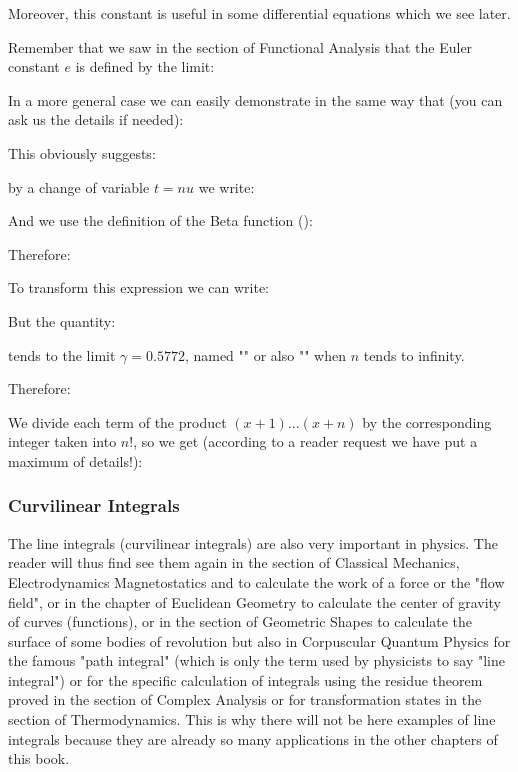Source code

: 	Moreover, this constant is useful in some differential equations which we see later.
	
	Remember that we saw in the section of Functional Analysis that the Euler constant $e$ is defined by the limit:
	
	
	In a more general case we can easily demonstrate in the same way that (you can ask us the details if needed):	
	
	This obviously suggests:
	
	by a change of variable $t=nu$ we write:
	
	And we use the definition of the Beta function ():
	
	Therefore:
	
	To transform this expression we can write:
	
	But the quantity:
	
	tends to the limit $\gamma=0.5772$, named "" or also "" when $n$ tends to infinity.
	
	Therefore:
	
	We divide each term of the product $(x+1)...(x+n)$ by the corresponding integer taken into $n!$, so we get (according to a reader request we have put a maximum of details!):
    
	
	\pagebreak
	\subsubsection{Curvilinear Integrals}\label{curvilinear integral}
	The line integrals (curvilinear integrals) are also very important in physics. The reader will thus find see them again in the section of Classical Mechanics, Electrodynamics Magnetostatics and to calculate the work of a force or the "flow field", or in the chapter of Euclidean Geometry to calculate the center of gravity of curves (functions), or in the section of Geometric Shapes to calculate the surface of some bodies of revolution but also in Corpuscular Quantum Physics for the famous "path integral" (which is only the term used by physicists to say "line integral") or for the specific calculation of integrals using the residue theorem proved in the section of Complex Analysis or for transformation states in the section of Thermodynamics. This is why there will not be here examples of line integrals because they are already so many applications in the other chapters of this book.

◆ ◆ ◆ ◆ ◆ ◆ ◆

→ **AIM OF THE EXERCISE**
Go through the material above, and wherever a line holds the word "details", copy it.

→ **EXERCISE RESULT**
	In a more general case we can easily demonstrate in the same way that (you can ask us the details if needed):	
	We divide each term of the product $(x+1)...(x+n)$ by the corresponding integer taken into $n!$, so we get (according to a reader request we have put a maximum of details!):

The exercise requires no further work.